In de overige vier zaken heeft verweerder de bezwaren ongegrond verklaard en daartoe overwogen dat bij de bedrijfscontrole op 8 april 2003 is gebleken dat voor de aangevraagde projecten nauwelijks of geen projectadministratie voorhanden was. De projectadministratie die is getoond tijdens het tweede bedrijfsbezoek op 15 oktober 2003 voldeed zijns inziens niet aan de eisen, terwijl evenmin uit nadien getoonde stukken op eenvoudige en duidelijke wijze blijkt wat de aard en de inhoud van de werkzaamheden is geweest. Aangezien voor de hiervoor in rubriek 1 genoemde verklaringen (b) en (e) de projectadministratie op 1 maart 2002 gereed had moeten zijn en voor de verklaringen (c) en (f) op 1 maart 2003, hebben appellanten volgens verweerder gehandeld in strijd met artikel 24, zevende lid, WVA en met artikel 2 van de Uitvoeringsregeling. De omstandigheden die appellanten hebben aangevoerd met betrekking tot het niet op de hoogte zijn van de gestelde eisen, hebben verweerder niet tot een ander oordeel geleid, omdat ter zake door verweerder voldoende informatie is verstrekt.

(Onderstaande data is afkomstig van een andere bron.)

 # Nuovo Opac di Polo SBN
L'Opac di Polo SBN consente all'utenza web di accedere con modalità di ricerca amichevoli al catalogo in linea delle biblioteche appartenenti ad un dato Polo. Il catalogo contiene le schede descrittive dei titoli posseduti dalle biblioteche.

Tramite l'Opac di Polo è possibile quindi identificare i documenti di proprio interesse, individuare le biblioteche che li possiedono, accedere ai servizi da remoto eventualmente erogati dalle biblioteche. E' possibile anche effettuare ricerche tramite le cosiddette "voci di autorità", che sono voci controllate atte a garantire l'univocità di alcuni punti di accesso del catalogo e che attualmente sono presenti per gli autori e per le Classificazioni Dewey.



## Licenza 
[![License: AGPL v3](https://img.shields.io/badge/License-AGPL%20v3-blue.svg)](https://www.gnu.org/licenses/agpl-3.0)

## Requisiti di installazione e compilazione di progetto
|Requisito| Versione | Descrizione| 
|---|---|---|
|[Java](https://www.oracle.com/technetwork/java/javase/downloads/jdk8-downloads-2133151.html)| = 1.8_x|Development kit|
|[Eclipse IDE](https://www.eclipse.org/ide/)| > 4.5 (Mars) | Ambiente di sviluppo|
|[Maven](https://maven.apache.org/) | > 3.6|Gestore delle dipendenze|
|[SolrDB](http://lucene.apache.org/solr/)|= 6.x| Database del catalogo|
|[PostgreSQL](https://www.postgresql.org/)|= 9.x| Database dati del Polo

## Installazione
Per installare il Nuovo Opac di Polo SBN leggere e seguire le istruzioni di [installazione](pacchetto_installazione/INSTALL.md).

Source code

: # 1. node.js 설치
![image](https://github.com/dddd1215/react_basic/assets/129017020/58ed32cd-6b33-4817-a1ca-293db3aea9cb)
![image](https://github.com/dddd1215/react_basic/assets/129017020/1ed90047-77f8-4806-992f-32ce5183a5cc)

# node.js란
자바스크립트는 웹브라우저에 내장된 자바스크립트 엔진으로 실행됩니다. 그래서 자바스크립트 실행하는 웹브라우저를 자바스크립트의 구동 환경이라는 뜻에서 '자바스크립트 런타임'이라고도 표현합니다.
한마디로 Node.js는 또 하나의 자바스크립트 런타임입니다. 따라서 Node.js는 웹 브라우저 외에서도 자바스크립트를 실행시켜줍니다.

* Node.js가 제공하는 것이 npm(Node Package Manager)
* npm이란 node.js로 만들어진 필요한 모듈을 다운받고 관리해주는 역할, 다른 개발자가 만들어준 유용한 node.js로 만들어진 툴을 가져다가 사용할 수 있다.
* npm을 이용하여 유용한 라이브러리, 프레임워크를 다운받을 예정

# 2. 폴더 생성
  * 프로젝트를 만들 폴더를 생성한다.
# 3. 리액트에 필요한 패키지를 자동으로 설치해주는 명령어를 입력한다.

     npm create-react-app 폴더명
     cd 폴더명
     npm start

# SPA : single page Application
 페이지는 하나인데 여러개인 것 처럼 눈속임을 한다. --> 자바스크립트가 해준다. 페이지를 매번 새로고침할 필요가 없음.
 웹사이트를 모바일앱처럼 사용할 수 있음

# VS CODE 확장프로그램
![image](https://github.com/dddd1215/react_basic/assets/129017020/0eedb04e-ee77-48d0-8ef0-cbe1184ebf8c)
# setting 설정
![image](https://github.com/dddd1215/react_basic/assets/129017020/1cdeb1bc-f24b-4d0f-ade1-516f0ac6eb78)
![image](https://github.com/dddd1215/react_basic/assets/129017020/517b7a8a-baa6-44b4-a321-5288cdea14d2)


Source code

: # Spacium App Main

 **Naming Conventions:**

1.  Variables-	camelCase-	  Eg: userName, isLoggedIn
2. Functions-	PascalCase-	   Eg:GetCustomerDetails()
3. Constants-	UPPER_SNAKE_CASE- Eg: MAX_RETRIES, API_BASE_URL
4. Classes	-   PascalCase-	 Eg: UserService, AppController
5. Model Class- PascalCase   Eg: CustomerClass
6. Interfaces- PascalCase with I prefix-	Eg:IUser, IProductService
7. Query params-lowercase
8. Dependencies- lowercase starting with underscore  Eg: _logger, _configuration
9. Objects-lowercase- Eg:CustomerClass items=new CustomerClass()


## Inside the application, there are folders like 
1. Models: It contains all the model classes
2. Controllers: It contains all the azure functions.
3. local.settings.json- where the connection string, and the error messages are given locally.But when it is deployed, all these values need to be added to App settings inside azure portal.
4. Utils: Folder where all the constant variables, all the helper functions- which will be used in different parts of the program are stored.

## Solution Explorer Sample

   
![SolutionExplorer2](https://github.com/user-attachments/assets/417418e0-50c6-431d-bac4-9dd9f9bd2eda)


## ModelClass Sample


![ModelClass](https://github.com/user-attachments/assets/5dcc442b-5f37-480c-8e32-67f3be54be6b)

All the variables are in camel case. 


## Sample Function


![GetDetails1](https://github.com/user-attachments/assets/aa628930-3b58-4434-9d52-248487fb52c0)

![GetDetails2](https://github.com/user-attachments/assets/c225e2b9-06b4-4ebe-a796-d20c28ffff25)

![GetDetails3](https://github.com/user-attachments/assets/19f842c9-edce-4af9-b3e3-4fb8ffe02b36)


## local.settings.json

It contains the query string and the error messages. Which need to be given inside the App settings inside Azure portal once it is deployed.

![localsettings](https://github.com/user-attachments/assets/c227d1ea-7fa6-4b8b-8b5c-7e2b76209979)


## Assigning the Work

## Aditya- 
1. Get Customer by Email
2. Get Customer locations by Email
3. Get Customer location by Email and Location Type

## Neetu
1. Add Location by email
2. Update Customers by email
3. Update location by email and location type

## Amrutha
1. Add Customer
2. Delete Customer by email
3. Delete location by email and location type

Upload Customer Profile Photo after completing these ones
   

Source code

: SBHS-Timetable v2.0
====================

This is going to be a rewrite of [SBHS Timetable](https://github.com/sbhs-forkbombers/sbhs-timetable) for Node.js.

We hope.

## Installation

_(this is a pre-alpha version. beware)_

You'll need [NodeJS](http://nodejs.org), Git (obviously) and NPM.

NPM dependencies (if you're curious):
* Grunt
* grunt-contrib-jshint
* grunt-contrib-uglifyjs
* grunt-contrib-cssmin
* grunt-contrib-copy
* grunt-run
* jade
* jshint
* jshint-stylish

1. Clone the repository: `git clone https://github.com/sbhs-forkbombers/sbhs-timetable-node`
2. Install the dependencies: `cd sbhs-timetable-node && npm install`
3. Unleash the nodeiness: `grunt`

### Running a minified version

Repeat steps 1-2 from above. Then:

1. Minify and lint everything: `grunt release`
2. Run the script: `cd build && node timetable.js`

2.3 Het College stelt vast dat appellanten in de zaken over de verklaringen (a) en (d) pas bezwaar hebben gemaakt tegen de intrekking van de S&O-verklaringen ten tijde van het houden van de hoorzitting op bezwaar. Aangezien de besluiten tot intrekking dateren van 10 mei 2004 en de hoorzitting heeft plaatsgehad op 16 augustus 2004 hebben appellanten de wettelijke termijn voor het indienen van bezwaar overschreden. In hun beroepschrift hebben appellanten geen gronden aangevoerd die kunnen leiden tot het oordeel dat de termijnoverschrijding verschoonbaar moet worden geacht. Ook ter zitting is hier niet van gebleken. De gronden die in het beroepschrift zijn aangevoerd, betreffen het handhaven van de intrekking van de S&O-verklaringen, en niet het niet-ontvankelijk verklaren als zodanig. Onder die omstandigheden is het College van oordeel dat de beroepen tegen bedoelde besluiten niet slagen.
2.4 Met betrekking tot de besluiten inzake de verklaringen (b), (c), (e) en (f) hebben appellanten gesteld dat de beslissing over het project Orkaanbestendige zonwering niet in geschil is. Voor de overige projecten is aangevoerd dat de projectadministratie weliswaar niet in orde was binnen de wettelijk gestelde termijn, maar dat appellanten alles in het werk hebben gesteld om alsnog te komen tot een deugdelijke projectadministratie. Deze was gereed ten tijde van de hoorzitting in bezwaar, maar verweerder heeft deze ten onrechte niet in ontvangst willen nemen. Appellanten stellen dat zij materieel hebben voldaan aan de eisen, omdat zij wel degelijk speur- en ontwikkelingswerk hebben verricht.
2.5 Aan de orde is allereerst de vraag of verweerder bevoegd was om tot intrekking van de aan appellanten verleende S&O-verklaringen over te gaan. Het College beantwoordt deze vraag bevestigend en overweegt hiertoe als volgt.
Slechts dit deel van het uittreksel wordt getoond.